I recently purchased and fished a 9' 7 WT X in Belize. Perfect for the bonefish we encountered there. With that, I also will be purchasing a 9' 8 WT Meridian to replace the NRX 8 WT I just sold.


----------



## Nway93 (May 9, 2016)

I’ve fished all of the rods you mentioned. Personally I’d go with the 7wt X. The meridians cast great but if you try to punch a fly into the wind the loop falls apart and they aren’t the greatest fish fighting rods. I’ve been taken to the cleaners by some 15-20lb tarpon when I had a 8wt meridian. If you can find one my hands down favorite for what you want to do with a 7wt is a sage method. Will save $3-400 off a newer rod too.


----------



## Guest (Mar 6, 2019)

> "The meridians cast great but if you try to punch a fly into the wind the loop falls apart and they aren’t the greatest fish fighting rods.

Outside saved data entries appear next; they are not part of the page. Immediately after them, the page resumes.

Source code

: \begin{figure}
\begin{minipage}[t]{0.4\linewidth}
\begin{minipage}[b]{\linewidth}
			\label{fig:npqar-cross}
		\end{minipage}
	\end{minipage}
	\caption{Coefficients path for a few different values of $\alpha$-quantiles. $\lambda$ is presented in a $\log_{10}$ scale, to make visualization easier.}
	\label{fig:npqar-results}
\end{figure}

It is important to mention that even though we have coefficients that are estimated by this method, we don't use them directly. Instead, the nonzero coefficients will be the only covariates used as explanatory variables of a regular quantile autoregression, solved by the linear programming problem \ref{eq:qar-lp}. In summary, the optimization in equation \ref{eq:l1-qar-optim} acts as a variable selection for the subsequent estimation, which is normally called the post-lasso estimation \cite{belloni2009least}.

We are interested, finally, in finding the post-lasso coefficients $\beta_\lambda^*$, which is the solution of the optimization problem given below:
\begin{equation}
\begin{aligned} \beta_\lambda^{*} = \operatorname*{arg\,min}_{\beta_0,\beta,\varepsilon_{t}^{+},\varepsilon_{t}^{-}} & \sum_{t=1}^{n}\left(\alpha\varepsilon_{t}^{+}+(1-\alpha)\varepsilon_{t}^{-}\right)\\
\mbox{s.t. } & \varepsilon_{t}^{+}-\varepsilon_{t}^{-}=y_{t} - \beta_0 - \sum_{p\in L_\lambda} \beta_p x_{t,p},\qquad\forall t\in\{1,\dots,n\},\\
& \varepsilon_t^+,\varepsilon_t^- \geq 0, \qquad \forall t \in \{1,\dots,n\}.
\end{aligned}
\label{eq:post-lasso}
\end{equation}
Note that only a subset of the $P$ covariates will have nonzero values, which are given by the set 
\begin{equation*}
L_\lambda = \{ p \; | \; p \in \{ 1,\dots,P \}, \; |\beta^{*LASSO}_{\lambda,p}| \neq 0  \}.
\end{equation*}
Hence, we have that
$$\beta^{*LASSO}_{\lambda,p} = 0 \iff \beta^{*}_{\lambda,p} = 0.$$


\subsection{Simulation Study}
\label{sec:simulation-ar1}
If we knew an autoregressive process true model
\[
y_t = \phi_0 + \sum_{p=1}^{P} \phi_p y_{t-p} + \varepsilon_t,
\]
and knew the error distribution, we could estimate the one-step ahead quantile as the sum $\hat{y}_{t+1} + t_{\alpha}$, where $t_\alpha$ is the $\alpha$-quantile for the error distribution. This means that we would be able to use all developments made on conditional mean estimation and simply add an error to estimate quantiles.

What? Aren't great fish fighting rods? I guess I must have hauled this 135# tarpon in on a magic wand - and not my Meridian 11 wt.


----------



## sidelock (Jan 31, 2011)

I thing the ever present wind on the flats should be given more consideration than the size of bonefish you are targeting. I've been fishing the Bahamas for decades and I can probably count the number of calm days in recent years on one hand so my seven weights stay home. In my humble opinion you would be better off with a fast #8 weight or even a light weight #9, that's what I personally use and never found myself wishing or wanting for something else.


----------



## WillyF (Mar 5, 2019)

Nway93 said:


> I’ve fished all of the rods you mentioned. Personally I’d go with the 7wt X. The meridians cast great but if you try to punch a fly into the wind the loop falls apart and they aren’t the greatest fish fighting rods.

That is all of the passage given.